The Leave vote delivered an immense shock to the political system creating great instability. Of immediate concern is the deteriorating economic situation. Credible economic forecasters virtually unanimously warned that leaving the European Union would be an enormous shock to the economy. 

The disagreements centred on the severity of the shock, and the long-term damage done. To that initial shock must be added the realisation that there was no plan made for a post-Brexit Britain. 

George Osborne has not secured the foundations of our economy and the market volatility reflects that missed opportunity. With turmoil continuing, and major employers already threatening redundancies, the immediate task is to stabilise markets and reassure investors and savers that financial institutions remain rock solid. 

The measures announced by Bank of England Governor Mark Carney early on Friday morning, and the later statement from the Chancellor, are to be welcomed and we have requested a briefing under Privy Council rules on the financial authorities’ contingency plans. It is also reassuring that George Osborne has now moved a threatened, post-Brexit austerity Budget until at least the Autumn. 

Nonetheless, with a recession now forecast, any attempt to push further austerity measures in response to the crisis would be an act of exceptional economic folly. The Chancellor’s own fiscal targets have long since been missed and simply redoubling the misery of spending cuts and tax rises will not bring them any closer to achievement. 

What is needed in a crisis like this is urgent government action to shore up investment, already falling before the vote. Shovel-ready projects should be brought forward, creating jobs and focused on beginning to rebuild those parts of the country currently most deprived – and where the vote to Leave was strongest. As a country we will get through this crisis, and we will do so when we no longer tolerate a situation in which too many of our people are excluded from even the chance of prosperity.

The referendum result

I have been in consultation with many economist, trade union and business leaders since the early hours of the morning when we learnt the result. I hope to give a speech this Friday going into further details of Labour’s economic response, but the result last Thursday came as a blow to many of us in the Labour Party.

All wings of the Labour movement fought hard, and two-thirds of our voters swung to Remain – the same as the SNP, and far more than the Tories, who split 60:40 for Leave. 

Labour will now be fighting to ensure whatever negotiations now take place, and whatever proposals the government chooses to bring forward, will maintain hard-won protections for working people in this country.

The new Labour leadership inherited the Labour In campaign last year. Obviously as with any campaign we will now have to reassess, but the hard work of the staff who worked on the campaign cannot be questioned. They did a fantastic job. 

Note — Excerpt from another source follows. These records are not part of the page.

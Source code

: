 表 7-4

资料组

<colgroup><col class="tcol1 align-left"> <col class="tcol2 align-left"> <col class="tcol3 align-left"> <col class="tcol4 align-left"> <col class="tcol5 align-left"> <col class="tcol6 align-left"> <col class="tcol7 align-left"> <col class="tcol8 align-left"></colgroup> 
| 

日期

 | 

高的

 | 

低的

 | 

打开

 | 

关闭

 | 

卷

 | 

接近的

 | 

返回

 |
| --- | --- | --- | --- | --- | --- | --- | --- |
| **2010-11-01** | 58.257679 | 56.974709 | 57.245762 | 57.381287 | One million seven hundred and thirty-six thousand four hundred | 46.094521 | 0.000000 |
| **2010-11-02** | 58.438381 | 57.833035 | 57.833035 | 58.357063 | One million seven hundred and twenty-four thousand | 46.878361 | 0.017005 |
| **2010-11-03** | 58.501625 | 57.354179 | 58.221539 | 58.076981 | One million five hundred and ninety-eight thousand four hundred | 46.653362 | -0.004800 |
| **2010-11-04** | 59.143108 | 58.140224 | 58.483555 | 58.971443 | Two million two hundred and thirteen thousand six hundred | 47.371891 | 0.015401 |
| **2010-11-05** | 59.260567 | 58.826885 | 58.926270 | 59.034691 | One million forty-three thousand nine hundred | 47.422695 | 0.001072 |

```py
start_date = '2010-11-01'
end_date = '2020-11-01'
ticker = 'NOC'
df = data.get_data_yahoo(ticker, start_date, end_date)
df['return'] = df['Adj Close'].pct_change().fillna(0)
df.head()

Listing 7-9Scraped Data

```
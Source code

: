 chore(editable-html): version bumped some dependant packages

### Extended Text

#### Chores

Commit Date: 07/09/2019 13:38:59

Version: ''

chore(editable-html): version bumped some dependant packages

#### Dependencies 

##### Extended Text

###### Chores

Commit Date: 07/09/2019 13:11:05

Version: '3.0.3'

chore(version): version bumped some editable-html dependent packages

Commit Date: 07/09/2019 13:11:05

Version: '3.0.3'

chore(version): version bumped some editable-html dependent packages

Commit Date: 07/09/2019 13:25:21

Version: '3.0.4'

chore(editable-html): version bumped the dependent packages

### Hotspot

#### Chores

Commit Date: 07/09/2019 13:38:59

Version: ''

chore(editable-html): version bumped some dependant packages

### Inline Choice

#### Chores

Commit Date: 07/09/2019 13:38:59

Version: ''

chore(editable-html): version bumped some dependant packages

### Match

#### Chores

Jeremy Corbyn also managed to help get out a larger number of our voters than the other main Westminster leaders across the country. 

But the sad truth is that we lost regardless. We need to learn lessons of the referendum and the General Election campaigns, and question whether the way we campaign as a party needs to be changed. 

It is clear that we cannot fight the next election using the same outdated practises and policies that were in place at the last two general elections, and the recent referendum. 

We cannot continue to do the same things in the same ways and get the same results. Those people who need a Labour government the most cannot afford it.


John McDonnell is Labour MP for Hayes and Harlington and has been shadow chancellor since September 2015.